On Saturday Iraqi state television was showing footage of masked guards placing the noose around Saddam’s neck. The despot remained defiant to the end, refusing to let his executioners pull a black hood over his head as he clutched the Qur’an awaiting his death.
Saddam was executed in Iraq before dawn Saturday for crimes against humanity.
State television also showed images of the body of a man identified as Saddam on a stretcher covered in a white shroud, the neck twisted at a sharp angle.
There are questions as to what will happen to the former Iraqi president’s remains. Iraq’s national security advisor Mouwafak al-Rubaie said his body may eventually be handed over to his family, but one of Saddam’s lawyers believes the government may want to hide the burial site to prevent citizens from paying their respects.

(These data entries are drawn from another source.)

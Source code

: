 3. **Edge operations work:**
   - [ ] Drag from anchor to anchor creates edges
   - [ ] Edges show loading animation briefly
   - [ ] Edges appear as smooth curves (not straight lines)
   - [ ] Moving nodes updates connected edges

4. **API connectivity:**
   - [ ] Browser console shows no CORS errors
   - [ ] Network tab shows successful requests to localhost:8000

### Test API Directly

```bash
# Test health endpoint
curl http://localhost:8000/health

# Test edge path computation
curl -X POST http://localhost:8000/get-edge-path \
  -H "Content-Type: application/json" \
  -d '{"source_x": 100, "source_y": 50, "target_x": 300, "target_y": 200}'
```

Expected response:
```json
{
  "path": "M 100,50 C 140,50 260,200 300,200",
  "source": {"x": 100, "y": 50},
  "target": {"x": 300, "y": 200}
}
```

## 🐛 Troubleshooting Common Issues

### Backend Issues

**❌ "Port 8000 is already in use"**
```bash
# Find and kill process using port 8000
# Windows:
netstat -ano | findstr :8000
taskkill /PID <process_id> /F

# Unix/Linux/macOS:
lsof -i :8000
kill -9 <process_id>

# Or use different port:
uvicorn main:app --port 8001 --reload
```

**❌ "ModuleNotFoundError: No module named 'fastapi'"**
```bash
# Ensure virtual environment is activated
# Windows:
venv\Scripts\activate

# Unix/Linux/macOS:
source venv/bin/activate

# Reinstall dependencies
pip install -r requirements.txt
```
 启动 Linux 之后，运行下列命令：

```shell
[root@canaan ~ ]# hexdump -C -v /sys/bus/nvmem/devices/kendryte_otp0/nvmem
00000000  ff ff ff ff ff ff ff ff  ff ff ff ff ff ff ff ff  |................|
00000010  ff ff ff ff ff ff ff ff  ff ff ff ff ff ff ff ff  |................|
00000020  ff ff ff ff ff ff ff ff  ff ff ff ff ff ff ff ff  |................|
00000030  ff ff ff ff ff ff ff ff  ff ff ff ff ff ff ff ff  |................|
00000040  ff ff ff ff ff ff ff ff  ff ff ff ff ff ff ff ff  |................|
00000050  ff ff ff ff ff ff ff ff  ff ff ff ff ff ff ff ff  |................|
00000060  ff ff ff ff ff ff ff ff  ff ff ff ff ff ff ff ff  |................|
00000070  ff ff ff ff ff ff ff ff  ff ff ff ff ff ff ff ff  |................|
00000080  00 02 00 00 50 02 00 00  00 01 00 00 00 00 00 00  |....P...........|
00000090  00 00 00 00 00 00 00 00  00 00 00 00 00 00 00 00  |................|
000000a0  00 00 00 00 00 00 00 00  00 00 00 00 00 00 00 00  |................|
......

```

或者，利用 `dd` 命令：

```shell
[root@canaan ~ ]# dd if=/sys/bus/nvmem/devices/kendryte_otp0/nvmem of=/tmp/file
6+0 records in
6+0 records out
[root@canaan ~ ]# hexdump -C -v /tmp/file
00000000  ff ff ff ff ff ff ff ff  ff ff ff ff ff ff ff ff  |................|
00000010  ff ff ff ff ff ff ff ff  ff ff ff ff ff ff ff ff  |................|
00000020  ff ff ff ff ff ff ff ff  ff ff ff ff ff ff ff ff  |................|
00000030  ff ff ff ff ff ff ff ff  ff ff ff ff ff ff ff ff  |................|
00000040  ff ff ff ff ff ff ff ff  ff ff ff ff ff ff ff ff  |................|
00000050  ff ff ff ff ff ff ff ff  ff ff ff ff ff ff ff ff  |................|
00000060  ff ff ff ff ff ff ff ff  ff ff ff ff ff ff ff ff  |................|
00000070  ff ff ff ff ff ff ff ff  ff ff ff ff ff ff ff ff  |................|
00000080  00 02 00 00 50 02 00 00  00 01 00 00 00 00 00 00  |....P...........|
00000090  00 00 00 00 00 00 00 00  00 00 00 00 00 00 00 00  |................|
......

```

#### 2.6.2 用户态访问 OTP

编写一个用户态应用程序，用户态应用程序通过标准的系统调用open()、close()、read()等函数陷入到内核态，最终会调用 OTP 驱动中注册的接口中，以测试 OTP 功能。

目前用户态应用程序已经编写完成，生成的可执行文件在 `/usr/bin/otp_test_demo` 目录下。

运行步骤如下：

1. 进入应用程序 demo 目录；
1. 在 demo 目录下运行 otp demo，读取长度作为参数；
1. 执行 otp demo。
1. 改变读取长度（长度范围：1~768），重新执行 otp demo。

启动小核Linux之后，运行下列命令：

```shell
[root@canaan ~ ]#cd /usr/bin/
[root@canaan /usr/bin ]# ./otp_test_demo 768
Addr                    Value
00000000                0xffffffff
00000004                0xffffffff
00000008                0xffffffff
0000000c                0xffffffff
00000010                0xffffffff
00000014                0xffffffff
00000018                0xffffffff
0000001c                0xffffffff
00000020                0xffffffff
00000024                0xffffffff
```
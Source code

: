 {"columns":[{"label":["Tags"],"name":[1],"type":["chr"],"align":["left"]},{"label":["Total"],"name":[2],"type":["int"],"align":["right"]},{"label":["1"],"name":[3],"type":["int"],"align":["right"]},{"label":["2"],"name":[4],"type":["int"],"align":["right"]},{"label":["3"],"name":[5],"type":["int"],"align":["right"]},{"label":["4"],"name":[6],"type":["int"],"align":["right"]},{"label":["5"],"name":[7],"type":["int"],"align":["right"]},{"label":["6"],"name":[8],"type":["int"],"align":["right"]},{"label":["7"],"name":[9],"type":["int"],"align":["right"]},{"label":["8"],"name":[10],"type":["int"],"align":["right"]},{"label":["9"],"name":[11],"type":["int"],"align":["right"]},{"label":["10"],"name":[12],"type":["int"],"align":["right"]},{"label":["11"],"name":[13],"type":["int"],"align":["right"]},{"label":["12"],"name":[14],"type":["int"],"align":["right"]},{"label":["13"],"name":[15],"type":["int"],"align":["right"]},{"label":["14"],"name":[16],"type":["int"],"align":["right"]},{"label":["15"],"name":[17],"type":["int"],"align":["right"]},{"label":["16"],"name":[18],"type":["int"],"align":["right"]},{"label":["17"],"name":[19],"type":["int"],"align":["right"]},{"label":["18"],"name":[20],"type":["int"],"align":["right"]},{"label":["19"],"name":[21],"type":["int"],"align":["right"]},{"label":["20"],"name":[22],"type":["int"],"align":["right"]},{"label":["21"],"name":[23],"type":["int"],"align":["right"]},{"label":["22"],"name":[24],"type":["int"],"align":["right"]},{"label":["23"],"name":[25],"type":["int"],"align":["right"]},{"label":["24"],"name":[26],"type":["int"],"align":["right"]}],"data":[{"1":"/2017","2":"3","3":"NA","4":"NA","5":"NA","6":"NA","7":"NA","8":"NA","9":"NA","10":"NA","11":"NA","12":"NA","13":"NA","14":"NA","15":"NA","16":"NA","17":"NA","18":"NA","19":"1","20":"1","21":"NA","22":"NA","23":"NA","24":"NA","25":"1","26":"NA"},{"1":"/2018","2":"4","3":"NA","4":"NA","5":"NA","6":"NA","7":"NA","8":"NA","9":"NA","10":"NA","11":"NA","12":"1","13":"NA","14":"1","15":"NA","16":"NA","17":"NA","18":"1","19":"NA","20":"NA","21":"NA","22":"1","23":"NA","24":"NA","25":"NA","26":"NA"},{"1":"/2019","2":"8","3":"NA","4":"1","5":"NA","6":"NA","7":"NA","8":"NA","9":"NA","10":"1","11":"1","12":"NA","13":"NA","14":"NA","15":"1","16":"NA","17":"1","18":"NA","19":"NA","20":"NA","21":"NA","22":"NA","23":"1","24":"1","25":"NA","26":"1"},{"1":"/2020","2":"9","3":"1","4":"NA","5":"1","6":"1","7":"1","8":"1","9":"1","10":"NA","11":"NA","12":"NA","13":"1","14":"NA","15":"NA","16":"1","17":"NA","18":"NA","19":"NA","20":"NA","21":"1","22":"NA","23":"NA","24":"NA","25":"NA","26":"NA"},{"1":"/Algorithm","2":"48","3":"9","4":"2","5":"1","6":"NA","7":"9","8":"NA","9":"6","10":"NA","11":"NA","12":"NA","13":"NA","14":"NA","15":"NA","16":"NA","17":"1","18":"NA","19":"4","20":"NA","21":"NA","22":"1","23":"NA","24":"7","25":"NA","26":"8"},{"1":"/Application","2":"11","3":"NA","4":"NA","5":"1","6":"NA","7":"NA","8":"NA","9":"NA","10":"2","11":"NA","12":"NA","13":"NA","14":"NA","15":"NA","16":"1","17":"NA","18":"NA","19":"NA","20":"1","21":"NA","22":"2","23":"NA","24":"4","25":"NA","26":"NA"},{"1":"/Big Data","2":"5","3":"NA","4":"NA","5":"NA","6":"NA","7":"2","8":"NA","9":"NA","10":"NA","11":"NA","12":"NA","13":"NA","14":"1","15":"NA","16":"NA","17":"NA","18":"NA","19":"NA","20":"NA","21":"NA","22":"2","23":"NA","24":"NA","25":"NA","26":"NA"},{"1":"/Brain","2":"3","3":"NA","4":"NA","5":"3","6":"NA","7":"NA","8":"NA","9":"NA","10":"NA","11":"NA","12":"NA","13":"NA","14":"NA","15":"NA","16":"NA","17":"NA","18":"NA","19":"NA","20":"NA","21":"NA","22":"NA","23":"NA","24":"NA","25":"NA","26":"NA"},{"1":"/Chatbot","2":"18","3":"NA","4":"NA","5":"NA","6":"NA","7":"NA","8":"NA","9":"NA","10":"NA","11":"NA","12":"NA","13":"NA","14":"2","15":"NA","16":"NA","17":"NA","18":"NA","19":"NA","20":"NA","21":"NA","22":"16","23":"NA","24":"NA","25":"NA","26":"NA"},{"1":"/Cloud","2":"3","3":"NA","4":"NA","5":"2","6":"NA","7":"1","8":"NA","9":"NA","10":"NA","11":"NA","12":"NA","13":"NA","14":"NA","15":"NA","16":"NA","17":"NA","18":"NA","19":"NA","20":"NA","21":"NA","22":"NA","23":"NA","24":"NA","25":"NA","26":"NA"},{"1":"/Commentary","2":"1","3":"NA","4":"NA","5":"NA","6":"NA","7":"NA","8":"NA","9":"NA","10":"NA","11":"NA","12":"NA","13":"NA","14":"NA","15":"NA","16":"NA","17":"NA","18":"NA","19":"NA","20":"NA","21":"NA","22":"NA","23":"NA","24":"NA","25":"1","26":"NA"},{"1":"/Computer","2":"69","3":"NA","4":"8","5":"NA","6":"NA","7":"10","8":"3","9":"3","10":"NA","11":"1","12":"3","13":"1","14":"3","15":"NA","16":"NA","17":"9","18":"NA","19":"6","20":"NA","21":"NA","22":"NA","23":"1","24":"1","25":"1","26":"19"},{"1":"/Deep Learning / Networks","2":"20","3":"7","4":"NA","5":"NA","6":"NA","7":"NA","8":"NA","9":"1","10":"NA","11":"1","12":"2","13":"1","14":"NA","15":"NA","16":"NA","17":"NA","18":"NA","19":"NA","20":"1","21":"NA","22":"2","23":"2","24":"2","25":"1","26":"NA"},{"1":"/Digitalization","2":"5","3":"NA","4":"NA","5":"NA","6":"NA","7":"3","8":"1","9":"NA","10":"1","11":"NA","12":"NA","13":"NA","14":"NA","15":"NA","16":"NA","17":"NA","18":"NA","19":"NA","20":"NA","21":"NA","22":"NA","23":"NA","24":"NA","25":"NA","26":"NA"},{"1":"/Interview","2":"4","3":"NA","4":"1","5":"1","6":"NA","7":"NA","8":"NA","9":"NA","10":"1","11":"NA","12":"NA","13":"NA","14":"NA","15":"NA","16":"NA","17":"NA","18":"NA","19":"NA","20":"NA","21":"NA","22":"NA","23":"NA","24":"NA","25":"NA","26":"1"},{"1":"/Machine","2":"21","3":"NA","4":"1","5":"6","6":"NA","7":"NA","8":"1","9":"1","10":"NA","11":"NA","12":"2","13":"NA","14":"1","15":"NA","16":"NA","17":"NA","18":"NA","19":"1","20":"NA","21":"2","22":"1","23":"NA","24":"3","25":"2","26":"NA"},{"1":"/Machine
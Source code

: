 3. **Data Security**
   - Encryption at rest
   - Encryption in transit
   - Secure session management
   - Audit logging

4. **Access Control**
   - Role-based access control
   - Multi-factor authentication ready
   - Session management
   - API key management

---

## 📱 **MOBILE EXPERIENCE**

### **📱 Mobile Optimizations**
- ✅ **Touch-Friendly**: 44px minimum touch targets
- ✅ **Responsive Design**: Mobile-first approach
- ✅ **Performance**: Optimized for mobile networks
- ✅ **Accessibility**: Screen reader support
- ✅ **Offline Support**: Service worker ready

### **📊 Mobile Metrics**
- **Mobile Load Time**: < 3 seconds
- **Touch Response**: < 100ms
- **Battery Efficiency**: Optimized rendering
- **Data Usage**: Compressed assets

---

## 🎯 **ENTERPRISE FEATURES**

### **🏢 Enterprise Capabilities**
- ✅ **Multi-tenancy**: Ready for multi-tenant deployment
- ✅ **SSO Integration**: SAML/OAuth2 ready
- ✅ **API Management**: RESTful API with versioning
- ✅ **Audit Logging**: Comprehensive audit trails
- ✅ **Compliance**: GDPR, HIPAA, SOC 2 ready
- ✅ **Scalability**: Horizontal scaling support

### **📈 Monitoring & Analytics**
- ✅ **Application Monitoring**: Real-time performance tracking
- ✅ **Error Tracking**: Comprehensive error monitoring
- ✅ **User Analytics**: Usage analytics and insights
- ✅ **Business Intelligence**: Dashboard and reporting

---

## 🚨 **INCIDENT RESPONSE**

Dubai-based al-Arabiya satellite TV claims one of Saddam’s daughters has asked the government of Yemen to allow temporary burial in that country, until the body can be taken to Saddam’s hometown of Tikrit, north of Baghdad.
And there are reports that Saddam will be buried in Tikrit on Sunday, but that hasn’t been confirmed.
Saddam’s execution prompted celebrations in Baghdad’s predominantly Shiite Sadr City, where people danced in the streets and fired guns in the air (pictured).
Violence also erupted shortly after Saddam’s death. A bomb planted in a minibus exploded in a fish market south of Baghdad killing 31 people. About 60 others were injured in another explosion in Kufa, about 160 kilometres south of the Iraqi capital.